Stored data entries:
----------

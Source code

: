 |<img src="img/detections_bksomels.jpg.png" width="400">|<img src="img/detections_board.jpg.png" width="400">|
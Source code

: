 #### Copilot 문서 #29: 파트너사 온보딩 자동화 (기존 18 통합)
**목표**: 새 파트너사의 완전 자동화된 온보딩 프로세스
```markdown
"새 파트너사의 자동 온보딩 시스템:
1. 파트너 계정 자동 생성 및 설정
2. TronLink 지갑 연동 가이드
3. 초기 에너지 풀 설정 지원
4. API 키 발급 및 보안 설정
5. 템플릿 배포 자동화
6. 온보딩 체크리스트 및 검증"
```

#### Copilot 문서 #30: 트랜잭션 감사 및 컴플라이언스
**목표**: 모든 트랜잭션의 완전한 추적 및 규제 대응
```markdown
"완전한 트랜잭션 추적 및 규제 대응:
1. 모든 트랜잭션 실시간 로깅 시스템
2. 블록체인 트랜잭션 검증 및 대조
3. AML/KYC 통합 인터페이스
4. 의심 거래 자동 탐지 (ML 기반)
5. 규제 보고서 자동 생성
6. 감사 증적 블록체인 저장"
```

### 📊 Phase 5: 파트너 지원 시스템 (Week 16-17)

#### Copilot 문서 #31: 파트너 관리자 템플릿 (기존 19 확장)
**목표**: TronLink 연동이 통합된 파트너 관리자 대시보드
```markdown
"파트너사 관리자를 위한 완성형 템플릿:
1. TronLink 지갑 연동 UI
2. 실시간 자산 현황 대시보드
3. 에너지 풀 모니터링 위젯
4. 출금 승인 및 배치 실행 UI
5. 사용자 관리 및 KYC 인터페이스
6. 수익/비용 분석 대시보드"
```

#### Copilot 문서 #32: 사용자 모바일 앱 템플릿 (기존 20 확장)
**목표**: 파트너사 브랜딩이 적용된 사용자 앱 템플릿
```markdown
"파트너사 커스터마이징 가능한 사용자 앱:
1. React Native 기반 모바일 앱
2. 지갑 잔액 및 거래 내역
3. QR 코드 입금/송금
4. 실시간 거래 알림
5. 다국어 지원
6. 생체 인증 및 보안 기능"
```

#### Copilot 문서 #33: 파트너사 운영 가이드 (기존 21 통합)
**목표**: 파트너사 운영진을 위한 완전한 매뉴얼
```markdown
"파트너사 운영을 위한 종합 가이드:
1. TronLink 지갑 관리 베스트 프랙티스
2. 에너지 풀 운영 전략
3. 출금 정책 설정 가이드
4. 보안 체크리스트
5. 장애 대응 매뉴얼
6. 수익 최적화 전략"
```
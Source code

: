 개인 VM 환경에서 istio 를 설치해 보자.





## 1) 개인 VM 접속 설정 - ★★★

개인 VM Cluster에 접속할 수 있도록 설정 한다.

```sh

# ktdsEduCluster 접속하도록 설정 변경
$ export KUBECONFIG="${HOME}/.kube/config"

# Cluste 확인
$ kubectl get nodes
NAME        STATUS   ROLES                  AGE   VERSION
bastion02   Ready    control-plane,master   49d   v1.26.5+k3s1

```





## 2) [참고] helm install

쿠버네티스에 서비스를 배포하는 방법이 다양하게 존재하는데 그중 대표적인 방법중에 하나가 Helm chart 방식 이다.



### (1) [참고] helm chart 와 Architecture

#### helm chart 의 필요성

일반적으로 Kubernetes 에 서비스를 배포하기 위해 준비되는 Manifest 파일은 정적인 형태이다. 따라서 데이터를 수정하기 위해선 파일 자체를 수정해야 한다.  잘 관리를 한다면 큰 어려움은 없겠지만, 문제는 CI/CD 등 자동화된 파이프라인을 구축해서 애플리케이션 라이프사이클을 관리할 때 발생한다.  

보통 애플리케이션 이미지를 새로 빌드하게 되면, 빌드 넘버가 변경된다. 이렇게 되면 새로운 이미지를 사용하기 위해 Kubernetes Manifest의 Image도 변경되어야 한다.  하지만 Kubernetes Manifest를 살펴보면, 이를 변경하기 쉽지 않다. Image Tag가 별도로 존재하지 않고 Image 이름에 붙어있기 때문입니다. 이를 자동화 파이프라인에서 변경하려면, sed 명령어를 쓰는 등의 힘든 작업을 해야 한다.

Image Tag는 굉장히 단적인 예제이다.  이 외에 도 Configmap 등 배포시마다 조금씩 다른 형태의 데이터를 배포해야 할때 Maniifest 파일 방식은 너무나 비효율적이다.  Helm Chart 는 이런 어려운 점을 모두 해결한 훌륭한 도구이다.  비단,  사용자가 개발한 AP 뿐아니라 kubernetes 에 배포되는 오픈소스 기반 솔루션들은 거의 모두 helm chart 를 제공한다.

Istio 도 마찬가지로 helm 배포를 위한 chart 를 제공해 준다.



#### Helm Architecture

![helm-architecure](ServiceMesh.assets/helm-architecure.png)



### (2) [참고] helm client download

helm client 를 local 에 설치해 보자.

----------

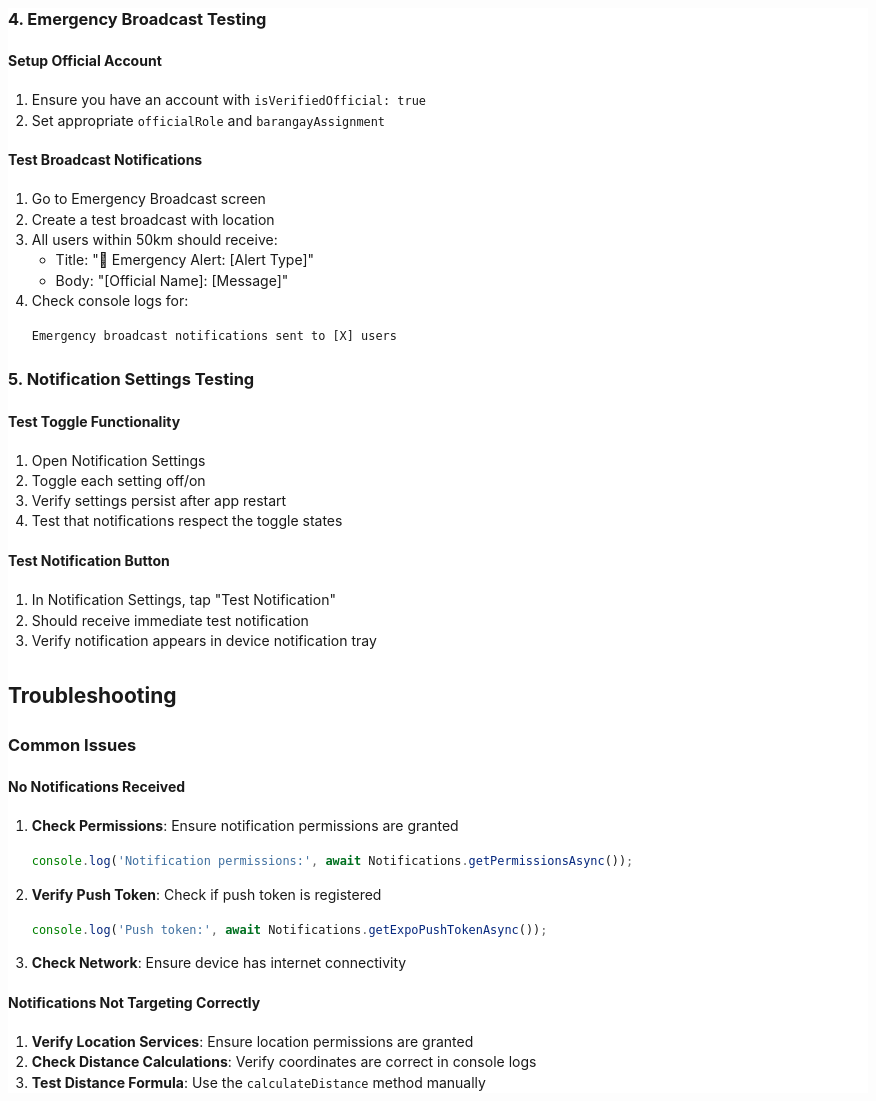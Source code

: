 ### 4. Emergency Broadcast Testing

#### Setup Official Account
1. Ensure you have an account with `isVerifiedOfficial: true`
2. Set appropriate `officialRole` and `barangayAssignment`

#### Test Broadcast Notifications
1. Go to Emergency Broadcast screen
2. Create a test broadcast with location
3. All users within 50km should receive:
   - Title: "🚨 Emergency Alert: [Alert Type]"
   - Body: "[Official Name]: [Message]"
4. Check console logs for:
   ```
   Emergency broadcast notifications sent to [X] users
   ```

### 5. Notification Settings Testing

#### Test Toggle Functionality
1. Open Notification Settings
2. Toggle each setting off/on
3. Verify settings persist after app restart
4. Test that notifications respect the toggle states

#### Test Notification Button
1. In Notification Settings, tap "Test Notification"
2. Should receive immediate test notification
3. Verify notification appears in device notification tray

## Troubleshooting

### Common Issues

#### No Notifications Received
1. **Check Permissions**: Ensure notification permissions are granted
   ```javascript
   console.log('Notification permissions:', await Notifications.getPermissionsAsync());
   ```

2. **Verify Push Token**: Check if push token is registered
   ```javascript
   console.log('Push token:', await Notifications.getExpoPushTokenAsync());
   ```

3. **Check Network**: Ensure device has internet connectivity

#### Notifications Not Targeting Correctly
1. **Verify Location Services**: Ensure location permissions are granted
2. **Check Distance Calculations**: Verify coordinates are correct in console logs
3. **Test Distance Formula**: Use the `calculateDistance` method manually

----------

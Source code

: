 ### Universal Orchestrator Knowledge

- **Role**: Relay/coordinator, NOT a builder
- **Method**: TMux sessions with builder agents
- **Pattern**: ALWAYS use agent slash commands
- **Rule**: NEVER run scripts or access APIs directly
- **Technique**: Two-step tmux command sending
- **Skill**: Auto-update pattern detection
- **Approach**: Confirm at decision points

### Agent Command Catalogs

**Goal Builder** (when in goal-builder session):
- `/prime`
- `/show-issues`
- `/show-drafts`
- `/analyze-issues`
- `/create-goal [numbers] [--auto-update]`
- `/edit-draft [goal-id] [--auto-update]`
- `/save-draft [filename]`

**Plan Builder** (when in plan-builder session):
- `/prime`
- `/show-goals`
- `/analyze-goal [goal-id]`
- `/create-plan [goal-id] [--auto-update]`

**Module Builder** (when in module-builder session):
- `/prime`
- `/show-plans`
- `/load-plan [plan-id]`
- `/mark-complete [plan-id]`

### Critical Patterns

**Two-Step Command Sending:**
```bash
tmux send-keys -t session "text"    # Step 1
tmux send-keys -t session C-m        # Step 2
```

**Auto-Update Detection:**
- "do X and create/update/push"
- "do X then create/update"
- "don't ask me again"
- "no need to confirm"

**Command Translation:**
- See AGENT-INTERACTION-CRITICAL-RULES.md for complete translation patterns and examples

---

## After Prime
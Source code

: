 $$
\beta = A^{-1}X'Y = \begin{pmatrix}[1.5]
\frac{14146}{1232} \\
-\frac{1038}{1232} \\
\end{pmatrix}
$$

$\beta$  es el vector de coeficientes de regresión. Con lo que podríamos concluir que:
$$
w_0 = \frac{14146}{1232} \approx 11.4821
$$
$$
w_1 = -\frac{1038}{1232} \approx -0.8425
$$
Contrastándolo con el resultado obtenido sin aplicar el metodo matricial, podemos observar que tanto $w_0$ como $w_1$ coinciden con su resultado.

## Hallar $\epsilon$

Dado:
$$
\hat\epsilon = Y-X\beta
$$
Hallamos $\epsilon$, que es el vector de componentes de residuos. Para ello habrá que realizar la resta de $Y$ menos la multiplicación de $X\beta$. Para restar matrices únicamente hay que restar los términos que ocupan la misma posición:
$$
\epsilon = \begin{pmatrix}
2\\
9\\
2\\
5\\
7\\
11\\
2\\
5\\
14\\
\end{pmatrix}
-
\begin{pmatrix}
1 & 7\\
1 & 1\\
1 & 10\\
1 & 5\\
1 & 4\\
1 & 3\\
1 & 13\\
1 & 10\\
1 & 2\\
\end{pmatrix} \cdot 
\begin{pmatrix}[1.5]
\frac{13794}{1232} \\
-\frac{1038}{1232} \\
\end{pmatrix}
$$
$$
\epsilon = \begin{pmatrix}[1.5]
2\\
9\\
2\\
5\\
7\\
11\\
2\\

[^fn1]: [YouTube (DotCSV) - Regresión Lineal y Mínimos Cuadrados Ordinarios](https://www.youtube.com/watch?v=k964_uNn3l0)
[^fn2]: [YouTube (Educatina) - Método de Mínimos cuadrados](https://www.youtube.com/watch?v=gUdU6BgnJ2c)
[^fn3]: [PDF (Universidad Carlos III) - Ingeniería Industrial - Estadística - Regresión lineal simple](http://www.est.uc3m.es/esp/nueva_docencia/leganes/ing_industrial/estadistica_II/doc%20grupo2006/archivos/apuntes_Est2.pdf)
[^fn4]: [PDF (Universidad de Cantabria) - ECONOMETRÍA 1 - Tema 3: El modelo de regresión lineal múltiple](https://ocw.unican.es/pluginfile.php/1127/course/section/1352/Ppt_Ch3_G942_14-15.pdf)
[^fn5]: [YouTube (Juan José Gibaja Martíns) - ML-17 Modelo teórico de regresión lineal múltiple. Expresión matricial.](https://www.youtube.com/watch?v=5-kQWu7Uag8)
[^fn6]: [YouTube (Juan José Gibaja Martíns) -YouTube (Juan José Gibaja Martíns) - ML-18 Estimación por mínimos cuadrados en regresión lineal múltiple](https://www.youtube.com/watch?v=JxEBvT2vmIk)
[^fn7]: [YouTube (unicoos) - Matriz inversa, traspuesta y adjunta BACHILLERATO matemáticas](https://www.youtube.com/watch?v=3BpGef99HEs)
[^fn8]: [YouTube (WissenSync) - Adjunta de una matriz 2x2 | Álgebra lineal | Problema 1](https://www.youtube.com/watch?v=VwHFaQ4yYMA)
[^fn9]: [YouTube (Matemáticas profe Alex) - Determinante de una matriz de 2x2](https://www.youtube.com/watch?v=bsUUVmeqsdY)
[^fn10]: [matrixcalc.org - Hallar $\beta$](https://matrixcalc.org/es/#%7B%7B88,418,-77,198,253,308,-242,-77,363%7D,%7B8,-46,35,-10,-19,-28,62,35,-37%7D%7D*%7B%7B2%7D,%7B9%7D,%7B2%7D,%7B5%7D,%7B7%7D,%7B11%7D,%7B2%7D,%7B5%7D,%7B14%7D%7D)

----------

Show, from the records above, every line that includes "José".

**Result below**
[^fn5]: [YouTube (Juan José Gibaja Martíns) - ML-17 Modelo teórico de regresión lineal múltiple. Expresión matricial.](https://www.youtube.com/watch?v=5-kQWu7Uag8)
[^fn6]: [YouTube (Juan José Gibaja Martíns) -YouTube (Juan José Gibaja Martíns) - ML-18 Estimación por mínimos cuadrados en regresión lineal múltiple](https://www.youtube.com/watch?v=JxEBvT2vmIk)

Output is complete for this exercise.